Task requirements:
After reading each line of the entries, give the number of lines that contain "日经中文网" and nothing else.

Stored data:
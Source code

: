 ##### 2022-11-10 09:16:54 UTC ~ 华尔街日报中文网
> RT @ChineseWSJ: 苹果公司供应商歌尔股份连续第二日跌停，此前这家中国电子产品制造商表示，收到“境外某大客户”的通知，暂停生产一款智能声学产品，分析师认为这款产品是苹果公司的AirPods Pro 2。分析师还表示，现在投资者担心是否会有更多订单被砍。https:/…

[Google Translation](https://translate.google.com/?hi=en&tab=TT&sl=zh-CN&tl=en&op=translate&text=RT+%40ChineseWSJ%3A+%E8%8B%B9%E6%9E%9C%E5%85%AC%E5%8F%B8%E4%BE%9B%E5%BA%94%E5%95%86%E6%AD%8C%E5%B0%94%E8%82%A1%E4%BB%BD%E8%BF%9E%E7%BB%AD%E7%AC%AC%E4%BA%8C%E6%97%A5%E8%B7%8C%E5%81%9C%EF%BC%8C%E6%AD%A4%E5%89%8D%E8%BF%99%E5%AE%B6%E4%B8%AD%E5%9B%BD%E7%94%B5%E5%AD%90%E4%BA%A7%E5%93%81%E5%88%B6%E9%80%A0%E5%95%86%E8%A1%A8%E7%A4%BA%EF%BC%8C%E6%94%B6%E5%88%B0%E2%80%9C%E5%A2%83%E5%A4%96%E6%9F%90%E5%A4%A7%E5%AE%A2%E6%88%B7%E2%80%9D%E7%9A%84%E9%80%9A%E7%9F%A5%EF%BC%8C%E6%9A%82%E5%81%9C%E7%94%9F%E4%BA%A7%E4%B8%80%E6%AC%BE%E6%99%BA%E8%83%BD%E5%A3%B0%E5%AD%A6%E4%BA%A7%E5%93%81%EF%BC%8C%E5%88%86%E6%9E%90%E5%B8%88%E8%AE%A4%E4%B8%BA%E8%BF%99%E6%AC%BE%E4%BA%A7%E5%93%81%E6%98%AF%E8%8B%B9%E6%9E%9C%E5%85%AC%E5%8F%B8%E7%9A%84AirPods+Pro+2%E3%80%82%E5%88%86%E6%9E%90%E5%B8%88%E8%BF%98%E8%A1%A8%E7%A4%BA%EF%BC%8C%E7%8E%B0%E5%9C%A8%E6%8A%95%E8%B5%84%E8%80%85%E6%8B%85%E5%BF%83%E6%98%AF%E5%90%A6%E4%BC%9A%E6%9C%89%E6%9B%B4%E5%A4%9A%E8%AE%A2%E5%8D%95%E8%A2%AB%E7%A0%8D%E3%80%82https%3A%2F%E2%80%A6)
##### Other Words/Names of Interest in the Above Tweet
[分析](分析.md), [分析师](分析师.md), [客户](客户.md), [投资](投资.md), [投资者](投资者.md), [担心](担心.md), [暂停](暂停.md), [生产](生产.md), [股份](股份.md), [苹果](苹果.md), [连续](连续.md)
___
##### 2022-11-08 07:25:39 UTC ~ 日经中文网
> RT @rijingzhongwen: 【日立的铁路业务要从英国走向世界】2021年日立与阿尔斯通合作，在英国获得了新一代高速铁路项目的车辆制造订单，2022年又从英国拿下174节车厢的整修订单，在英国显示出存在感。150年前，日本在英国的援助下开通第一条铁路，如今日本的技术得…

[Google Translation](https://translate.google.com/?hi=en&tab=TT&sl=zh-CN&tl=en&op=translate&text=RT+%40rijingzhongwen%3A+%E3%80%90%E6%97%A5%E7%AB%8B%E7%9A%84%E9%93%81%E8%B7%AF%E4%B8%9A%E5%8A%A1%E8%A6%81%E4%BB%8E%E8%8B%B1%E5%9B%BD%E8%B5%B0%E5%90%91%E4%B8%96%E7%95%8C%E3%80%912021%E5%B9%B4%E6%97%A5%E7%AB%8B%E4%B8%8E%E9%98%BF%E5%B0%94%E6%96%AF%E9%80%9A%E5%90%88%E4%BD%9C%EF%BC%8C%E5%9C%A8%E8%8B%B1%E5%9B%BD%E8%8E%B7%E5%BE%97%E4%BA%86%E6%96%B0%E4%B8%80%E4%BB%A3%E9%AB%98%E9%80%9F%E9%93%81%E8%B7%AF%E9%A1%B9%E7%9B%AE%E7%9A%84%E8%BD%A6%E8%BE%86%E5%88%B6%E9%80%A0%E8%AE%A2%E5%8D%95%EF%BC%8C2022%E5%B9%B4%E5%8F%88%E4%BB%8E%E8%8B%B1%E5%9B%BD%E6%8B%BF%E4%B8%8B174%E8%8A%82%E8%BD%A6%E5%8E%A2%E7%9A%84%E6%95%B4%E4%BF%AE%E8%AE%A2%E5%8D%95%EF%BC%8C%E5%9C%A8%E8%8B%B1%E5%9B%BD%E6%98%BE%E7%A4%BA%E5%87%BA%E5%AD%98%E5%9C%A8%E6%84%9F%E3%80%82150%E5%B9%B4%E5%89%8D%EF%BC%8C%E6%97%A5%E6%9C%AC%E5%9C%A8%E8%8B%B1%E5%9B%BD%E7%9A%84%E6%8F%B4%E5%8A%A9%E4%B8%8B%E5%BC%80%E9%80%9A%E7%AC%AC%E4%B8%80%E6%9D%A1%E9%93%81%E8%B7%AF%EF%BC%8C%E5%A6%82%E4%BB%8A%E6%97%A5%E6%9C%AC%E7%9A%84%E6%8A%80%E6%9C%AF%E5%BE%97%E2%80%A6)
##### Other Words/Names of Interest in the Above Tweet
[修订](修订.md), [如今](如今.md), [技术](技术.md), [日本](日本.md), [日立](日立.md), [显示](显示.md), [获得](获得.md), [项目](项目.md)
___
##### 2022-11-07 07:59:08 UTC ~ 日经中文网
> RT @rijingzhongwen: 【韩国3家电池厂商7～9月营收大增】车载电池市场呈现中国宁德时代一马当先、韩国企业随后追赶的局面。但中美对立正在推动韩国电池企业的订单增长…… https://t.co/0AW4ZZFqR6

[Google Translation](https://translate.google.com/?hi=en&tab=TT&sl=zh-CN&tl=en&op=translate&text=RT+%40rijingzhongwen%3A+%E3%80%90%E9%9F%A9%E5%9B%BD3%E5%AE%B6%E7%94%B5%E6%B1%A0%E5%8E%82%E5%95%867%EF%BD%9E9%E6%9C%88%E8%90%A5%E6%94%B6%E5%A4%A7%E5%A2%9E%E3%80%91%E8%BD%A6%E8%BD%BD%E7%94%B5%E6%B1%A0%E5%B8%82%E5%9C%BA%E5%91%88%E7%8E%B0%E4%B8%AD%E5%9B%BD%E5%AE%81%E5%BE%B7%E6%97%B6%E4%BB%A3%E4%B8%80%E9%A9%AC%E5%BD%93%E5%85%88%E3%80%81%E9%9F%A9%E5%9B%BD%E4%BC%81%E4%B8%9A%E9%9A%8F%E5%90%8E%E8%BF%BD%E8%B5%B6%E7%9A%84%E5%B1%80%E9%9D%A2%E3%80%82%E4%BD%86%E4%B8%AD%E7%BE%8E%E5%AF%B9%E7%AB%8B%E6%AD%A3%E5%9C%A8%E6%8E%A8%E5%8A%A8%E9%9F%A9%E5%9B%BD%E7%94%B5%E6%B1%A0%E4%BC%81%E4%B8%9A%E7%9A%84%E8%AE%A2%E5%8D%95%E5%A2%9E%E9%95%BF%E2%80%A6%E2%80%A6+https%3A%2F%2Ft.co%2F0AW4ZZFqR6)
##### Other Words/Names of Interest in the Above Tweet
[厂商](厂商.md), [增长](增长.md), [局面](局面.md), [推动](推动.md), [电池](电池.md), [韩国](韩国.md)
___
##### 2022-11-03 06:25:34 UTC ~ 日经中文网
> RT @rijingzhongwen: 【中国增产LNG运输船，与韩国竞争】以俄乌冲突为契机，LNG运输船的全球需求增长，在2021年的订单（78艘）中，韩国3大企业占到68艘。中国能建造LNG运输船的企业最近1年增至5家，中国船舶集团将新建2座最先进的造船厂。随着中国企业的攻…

Answer box:
3